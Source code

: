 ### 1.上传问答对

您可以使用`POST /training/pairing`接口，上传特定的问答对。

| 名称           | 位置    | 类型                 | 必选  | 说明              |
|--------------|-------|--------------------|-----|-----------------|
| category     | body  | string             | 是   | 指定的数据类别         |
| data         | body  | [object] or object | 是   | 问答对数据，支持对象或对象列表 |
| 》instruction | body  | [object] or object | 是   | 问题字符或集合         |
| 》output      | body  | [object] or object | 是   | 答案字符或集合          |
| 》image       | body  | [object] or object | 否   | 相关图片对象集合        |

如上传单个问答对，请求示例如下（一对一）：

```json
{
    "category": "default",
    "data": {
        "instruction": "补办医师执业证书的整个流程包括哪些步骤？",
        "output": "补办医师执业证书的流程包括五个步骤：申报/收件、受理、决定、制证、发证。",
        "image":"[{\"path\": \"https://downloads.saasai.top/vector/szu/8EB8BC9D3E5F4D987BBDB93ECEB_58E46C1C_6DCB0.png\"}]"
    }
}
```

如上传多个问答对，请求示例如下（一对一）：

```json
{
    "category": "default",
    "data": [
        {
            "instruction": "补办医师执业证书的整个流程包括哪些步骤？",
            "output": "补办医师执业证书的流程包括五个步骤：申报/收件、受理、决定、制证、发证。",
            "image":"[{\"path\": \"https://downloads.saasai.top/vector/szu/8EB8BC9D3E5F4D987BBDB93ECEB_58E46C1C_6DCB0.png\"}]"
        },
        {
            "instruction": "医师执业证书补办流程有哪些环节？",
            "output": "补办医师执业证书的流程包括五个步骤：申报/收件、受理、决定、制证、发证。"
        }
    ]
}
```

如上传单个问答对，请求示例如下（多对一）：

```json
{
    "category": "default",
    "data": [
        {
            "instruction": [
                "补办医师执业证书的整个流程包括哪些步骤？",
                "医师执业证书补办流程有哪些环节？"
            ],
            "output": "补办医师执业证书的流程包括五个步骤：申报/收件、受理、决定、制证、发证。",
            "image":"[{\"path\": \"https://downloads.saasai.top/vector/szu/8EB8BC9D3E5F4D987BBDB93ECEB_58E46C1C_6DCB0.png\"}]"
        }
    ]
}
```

**TASK STATEMENT**
Return all lines from the data that include the string "请求示例如下".

**ANSWER SECTION**
如上传单个问答对，请求示例如下（一对一）：
如上传多个问答对，请求示例如下（一对一）：
如上传单个问答对，请求示例如下（多对一）：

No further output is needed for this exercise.